This blog on Texas education contains posts on accountability, testing, K-12 education, postsecondary educational attainment, dropouts, bilingual education, immigration, school finance, environmental issues, Ethnic Studies at state and national levels. It also represents my digital footprint, of life and career, as a community-engaged scholar in the College of Education at the University of Texas at Austin.
Sunday, November 21, 2010
Science and Teacher Training Are On ELL Chief's Agenda
Rosalinda B. Barrera, the new director of the U.S. Department of Education’s office of English-language acquisition, plans to use the “bully pulpit” of her office to draw national attention to the need for English-learners to receive high-quality science instruction.
—Stephen Voss for Education Week
By Mary Ann Zehr | Ed Week
November 12, 2010
Washington
Rosalinda B. Barrera, the new director of the U.S. Department of Education’s office of English-language acquisition, has a strong interest in improving science instruction for English-language learners and building the overall capacity of the nation’s teachers to work with such students.
“In this day and age, with the diaspora of English-language learners across the nation, it behooves us to prepare all teachers to work with ELLs,” Ms. Barrera said this week.

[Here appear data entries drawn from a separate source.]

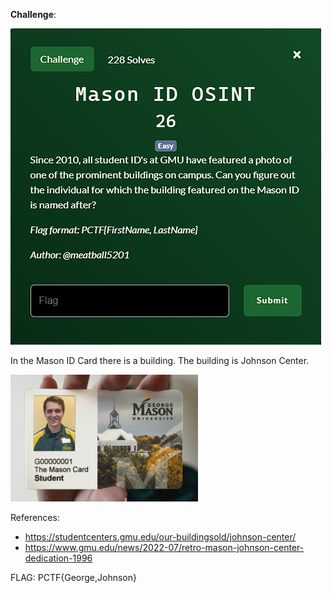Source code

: **Challenge**:

![Alt text](image.png)

In the Mason ID Card there is a building. The building is Johnson Center. 

![Alt text](image-1.png)

References:
- https://studentcenters.gmu.edu/our-buildingsold/johnson-center/
- https://www.gmu.edu/news/2022-07/retro-mason-johnson-center-dedication-1996

FLAG: PCTF{George,Johnson}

In a 45-minute interview, the former dean of the college of education at Texas State University-San Marcos focused on how she aims to increase awareness of the needs of ELLs nationally through new research studies and by ensuring that such students benefit from existing federal initiatives or grant programs. But she stopped short of revealing her position on any proposed policy changes to affect English-learners.
Ms. Barrera “is not one who has been on the regular scene on the national policy level,” but she is well known in the fields of teacher education and bilingualism and biliteracy, said Kris D. Gutiérrez, a professor of literacy and learning sciences at the University of Colorado at Boulder and the president of the Washington-based American Educational Research Association.
“I was excited when I learned of the appointment that they were selecting someone who brought in a deep understanding of the language processes and practices of the English-language learners,” added Ms. Gutiérrez, who has known Ms. Barrera professionally and personally for 25 years.